Prognosis and Follow up
Although hyperglycemia resolved after discontinuation of corticosteroid on most of the cases, some patients will have persistent diabetes mellitus especially those with risk factors for diabetes mellitus [1, 4]. If steroid is tapered down gradually, the hypoglycemic agent should be reduced as well. There is some controversy with a percentage of reduction. Some reduce steroid and hypoglycemic agent in similar percent, for example, if prednisone is reduced by 5 mg weekly from 20 mg then hypoglycemic agents should be reduced by 20-25% simultaneously [2]. On the other hand, other reduce insulin by 50 % of steroid percentage, for example, if steroid decreased by 50% insulin will be decreased by 25% [4]. On either way, clinician should follow glucose readings to guide him on further dosing of medications. Additionally, blood glucose should be monitored after cessation of steroid to diagnose persistent diabetes mellitus [2]. Thus, fasting glucose or oral glucose tolerance test is recommended after 6 weeks or HbA1c after 3 months [2].
Conclusion
Steroid induced diabetes mellitus is a common problem which causes major morbidities and mortalities. Identifying patients with risk factors and screening all patients for pre-existing type II DM are essential steps for early detection and proper management. Management is challenging and should be individualize for each patient depending on multiple variables including: severity of hyperglycemia, type of steroid used (half-life, frequency and its potency) patient comorbidities and patient choice. Oral hypoglycemic agents particularly sulfonylurea can be used for hyperglycemia less than 15 mmol/L. Newer agents have limited evidence to support their use.
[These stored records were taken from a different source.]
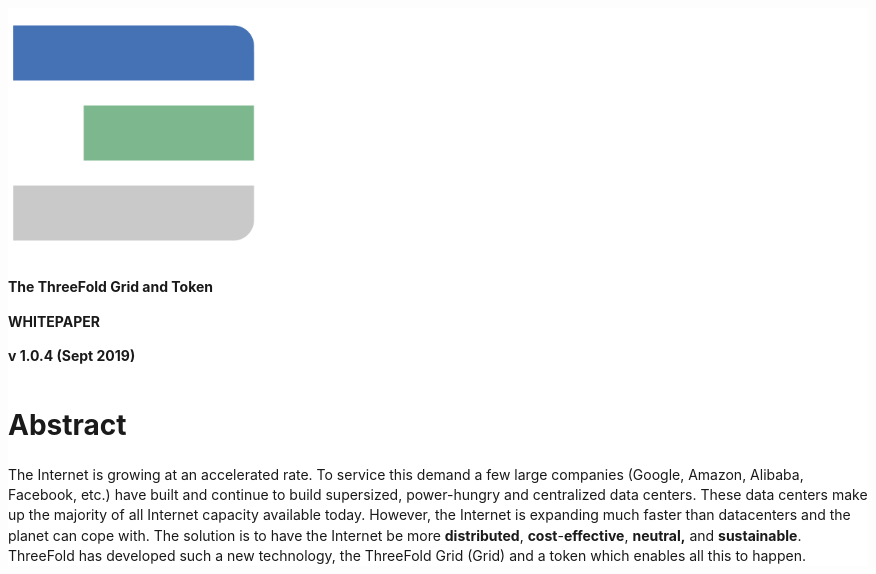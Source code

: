 <img src="img/Large-TFN-3.png" width="250">


**The ThreeFold Grid and Token**

**WHITEPAPER**

**v 1.0.4 (Sept 2019)**

# Abstract






The Internet is growing at an accelerated rate. To service this demand a few large companies (Google, Amazon, Alibaba, Facebook, etc.) have built and continue to build supersized, power-hungry and centralized data centers. These data centers make up the majority of all Internet capacity available today. However, the Internet is expanding much faster than datacenters and the planet can cope with. The solution is to have the Internet be more **distributed**, **cost**-**effective**, **neutral,** and **sustainable**. ThreeFold has developed such a new technology, the ThreeFold Grid (Grid) and a token which enables all this to happen.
Insulin is the best medications that is studied and properly cover the hyperglycemic profile of steroid and thus we would recommend it over the others especially the new medications with limited evidence to support its use. Insulin usually used for sever hyperglycemia (> 15 mmol/L) and in patients with pre-existing diabetes on insulin. Follow up is important for adjustment of medications based on blood sugar readings. Additional adjustment should be done with changing steroid doses or its discontinuation. Further studies are needed to explore the role of the new medications for steroid induced diabetes mellitus, as well as, guidelines for different steroid regimens are required with frequent update to meet the new therapeutic options.